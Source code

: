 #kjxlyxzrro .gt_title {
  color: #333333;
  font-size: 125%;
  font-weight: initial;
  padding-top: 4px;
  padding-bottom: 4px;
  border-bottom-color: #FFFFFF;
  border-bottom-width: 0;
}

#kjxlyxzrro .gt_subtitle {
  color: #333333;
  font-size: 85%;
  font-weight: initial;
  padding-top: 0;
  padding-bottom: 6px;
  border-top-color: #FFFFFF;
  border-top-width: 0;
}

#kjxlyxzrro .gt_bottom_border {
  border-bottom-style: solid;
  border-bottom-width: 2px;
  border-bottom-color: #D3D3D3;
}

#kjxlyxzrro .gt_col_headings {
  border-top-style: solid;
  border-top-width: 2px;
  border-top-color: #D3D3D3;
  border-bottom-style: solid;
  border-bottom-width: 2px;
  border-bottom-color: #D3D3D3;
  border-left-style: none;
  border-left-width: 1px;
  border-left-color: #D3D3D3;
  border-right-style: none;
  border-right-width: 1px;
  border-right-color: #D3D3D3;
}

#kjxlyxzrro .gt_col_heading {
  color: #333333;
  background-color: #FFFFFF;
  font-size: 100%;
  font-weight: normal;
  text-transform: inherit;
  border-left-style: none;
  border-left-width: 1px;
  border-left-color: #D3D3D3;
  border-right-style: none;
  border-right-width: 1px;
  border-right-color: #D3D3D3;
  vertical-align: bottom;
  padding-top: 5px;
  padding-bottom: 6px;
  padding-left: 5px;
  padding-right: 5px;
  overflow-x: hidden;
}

*Brief*. List all lines above in which the string "FFFFFF" appears.

*Solution to this task*.
  border-bottom-color: #FFFFFF;
  border-top-color: #FFFFFF;
  background-color: #FFFFFF;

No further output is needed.